C’est ce qu’elle chante dans la presque apocalyptique Graceless.« How many more walls will be build […] In the name of Jesus and pretty things / Are you coming to get us […] Is it the end of us […] Are we coming together », chante-t-elle, et mille voix avec elle. Il n’y a pas mille voix, en vérité ils ne sont qu’une poignée : Frank Julien, Marie-Christine Despestre et Amélie.

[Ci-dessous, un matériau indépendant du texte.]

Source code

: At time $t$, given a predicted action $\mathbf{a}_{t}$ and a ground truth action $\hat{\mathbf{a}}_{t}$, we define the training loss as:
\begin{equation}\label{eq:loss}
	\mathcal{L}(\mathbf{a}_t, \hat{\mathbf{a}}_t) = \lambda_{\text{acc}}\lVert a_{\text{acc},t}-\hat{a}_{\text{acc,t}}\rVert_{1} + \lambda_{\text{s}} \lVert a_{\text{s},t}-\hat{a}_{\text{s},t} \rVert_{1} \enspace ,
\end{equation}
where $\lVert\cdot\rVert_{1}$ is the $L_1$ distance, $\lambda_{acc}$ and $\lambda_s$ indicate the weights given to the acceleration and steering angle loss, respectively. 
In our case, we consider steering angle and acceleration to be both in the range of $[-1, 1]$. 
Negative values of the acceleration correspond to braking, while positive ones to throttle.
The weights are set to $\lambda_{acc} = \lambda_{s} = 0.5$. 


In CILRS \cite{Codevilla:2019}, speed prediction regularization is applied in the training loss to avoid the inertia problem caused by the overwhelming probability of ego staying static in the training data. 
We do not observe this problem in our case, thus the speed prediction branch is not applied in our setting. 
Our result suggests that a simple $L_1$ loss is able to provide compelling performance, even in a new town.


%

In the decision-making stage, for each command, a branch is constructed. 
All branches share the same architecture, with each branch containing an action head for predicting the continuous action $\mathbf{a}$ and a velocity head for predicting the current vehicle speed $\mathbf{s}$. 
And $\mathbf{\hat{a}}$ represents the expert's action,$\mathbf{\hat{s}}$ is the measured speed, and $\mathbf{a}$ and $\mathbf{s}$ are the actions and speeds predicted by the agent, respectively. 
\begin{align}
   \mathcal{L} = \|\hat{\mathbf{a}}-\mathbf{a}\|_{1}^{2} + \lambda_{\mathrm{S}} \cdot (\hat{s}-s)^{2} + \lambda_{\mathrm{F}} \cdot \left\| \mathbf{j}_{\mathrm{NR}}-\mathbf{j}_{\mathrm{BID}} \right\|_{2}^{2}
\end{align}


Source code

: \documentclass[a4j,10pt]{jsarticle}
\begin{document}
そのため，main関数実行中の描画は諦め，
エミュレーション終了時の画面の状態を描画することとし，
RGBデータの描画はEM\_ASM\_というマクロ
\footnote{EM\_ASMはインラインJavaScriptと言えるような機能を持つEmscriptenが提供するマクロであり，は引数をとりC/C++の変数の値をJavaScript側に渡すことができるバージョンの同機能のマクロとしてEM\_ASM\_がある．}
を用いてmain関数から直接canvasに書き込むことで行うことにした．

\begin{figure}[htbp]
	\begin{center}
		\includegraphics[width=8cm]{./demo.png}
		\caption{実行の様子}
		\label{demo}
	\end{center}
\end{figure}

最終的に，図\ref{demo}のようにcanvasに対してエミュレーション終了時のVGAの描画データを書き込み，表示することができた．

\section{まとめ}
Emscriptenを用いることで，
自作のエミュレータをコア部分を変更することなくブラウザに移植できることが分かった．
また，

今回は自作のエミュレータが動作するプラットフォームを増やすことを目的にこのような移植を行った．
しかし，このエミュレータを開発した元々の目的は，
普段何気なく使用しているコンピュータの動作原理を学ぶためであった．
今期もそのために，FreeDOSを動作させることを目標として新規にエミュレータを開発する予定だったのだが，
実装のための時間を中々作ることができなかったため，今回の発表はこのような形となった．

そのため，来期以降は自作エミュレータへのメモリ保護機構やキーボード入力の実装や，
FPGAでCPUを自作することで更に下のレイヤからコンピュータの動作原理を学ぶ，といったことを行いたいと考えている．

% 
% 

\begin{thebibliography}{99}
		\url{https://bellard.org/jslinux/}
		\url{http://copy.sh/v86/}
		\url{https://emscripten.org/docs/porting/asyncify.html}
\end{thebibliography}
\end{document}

Effet conjugué de l’écho, de la multiplication des pistes, du mixage de Guillaume Chartrain et de la réalisation d’Alex McMahon, on reçoit la chanson comme un hymne au monde à l’heure de la possible fin du monde. « Il y a un découragement et un espoir en même temps. La menace commune nous rassemble et nous distancie en même temps. On est confrontés à nos contradictions. »

La bonne douche chaude

What We Have, la chanson qui ouvre Encounter, dit une chose et son contraire, sur le même lit de cordes de nylon des guitares acoustiques. Au premier couplet : « My love, I’m building on what we have ». Au second : « My love, I can’t go on the hope is gone ». On se laisse entraîner par la valse des guitares, ça rend supportable l’insécurité que l’on vit, entre ce qu’on a et ce à quoi on renonce.

« Ça permet de mieux apprécier ce qu’on a. Moi, même si je ne sais pas si je pourrai encore faire de la musique dans un an ou deux, je chéris tous ces matins où je sors pour marcher, où je prends mon café, où je sors ma guitare et je joue. Mon statut de musicienne, pas riche, pas sûre du lendemain, est nettement meilleur pour ma santé que ma vie d’avant, qui m’avait menée en dépression et avait sans doute contribué à mes cancers. »

« Il y a des côtés agréables et des côtés troublants à regarder la vie en face, mais aller à la rencontre de soi est le meilleur révélateur. Je me suis réfugiée dans la musique pour me sauver, mais en faisant ça je me suis trouvée, et je n’ai plus peur, ni de la vie, ni de la mort. Je n’ai même plus peur d’avoir peur. Et ça, c’est extrêmement rassurant. Je ne sais pas combien de temps j’ai devant moi, mais ce que je sais, c’est que je le prends, mon temps. »

Le temps de ressentir tout, tout le temps. « Quand je prends ma douche, une bonne douche chaude, je ne perds rien de cette sensation. Pareil quand je me brosse les dents. Tout compte. » Si l’on osait, on ajouterait : tout est rencontre.